(Dataset entries)
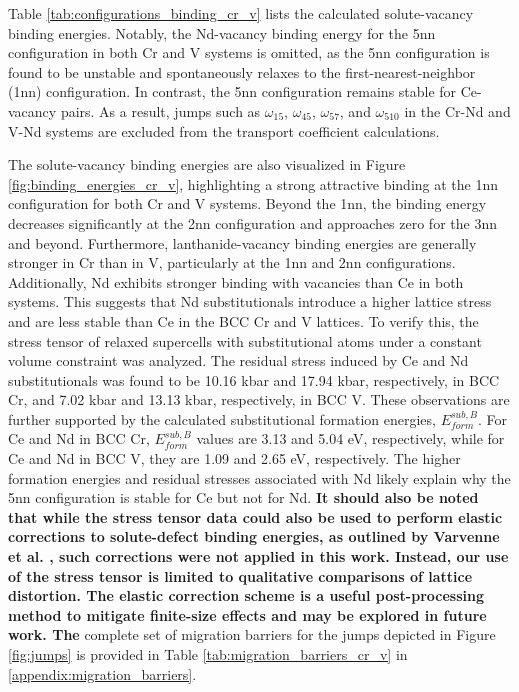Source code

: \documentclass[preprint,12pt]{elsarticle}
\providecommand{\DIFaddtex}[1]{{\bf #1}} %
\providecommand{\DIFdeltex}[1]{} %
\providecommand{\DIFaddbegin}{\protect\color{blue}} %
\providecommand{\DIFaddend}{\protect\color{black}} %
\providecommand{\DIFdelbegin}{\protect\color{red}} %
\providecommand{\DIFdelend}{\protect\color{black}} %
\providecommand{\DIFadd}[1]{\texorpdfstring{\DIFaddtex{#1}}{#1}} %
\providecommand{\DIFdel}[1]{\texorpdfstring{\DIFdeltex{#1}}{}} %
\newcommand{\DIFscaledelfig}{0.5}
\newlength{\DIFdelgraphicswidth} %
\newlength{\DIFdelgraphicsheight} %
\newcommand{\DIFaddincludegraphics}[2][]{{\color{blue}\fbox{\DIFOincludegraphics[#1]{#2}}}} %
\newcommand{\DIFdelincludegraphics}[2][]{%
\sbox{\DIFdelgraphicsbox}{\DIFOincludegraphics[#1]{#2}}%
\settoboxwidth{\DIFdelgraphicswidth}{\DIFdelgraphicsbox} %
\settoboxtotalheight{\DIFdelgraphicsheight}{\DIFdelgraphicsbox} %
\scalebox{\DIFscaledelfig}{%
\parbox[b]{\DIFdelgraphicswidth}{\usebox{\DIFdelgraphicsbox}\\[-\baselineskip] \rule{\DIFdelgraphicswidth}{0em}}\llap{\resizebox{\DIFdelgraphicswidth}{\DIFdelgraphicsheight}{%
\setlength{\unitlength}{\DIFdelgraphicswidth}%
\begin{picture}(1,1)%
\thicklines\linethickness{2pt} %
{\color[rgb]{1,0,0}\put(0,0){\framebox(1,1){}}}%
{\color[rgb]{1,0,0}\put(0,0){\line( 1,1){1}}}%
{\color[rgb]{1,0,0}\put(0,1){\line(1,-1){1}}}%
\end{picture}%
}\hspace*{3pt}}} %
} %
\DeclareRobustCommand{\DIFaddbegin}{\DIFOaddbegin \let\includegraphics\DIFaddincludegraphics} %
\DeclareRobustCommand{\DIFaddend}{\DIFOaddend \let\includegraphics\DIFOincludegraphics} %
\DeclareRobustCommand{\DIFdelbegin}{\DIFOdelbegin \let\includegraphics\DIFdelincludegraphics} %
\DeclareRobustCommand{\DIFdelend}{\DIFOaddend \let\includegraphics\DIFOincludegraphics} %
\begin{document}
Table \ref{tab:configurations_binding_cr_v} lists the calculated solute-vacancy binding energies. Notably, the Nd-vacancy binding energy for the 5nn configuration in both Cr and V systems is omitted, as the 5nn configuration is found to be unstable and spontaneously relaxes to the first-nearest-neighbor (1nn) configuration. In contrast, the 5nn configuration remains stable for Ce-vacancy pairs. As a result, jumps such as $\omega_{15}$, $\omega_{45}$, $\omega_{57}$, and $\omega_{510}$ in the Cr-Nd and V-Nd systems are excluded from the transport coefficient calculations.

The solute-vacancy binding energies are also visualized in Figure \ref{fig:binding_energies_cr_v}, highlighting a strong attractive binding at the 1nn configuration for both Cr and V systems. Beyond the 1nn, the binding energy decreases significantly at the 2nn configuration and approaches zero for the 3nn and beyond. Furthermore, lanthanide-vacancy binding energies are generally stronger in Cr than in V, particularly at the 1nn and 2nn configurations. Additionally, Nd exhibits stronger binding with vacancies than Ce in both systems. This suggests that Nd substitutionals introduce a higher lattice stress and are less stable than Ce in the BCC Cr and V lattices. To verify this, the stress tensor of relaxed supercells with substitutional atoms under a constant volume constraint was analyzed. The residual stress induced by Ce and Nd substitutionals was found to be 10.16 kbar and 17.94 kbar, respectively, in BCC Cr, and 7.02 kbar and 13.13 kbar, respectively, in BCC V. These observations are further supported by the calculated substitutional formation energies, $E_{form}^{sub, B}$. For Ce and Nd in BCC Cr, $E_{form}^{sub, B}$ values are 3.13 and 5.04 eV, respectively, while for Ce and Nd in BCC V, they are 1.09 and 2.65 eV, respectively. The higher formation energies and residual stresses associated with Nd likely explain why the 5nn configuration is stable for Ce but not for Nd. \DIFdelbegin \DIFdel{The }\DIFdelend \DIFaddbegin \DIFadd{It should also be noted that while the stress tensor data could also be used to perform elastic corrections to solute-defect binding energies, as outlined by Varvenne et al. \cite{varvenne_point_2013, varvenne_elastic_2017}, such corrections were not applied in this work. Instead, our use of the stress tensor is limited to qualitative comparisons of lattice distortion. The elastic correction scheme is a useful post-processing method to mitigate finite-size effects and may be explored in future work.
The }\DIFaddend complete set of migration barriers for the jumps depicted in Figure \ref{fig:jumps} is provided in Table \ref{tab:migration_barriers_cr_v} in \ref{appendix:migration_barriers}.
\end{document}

• [Exercise goal] Whichever lines of the records above hold the word "DIFdelgraphicsheight" should all be copied out.

• [The completed task]
\newlength{\DIFdelgraphicsheight} %
\settoboxtotalheight{\DIFdelgraphicsheight}{\DIFdelgraphicsbox} %
\parbox[b]{\DIFdelgraphicswidth}{\usebox{\DIFdelgraphicsbox}\\[-\baselineskip] \rule{\DIFdelgraphicswidth}{0em}}\llap{\resizebox{\DIFdelgraphicswidth}{\DIFdelgraphicsheight}{%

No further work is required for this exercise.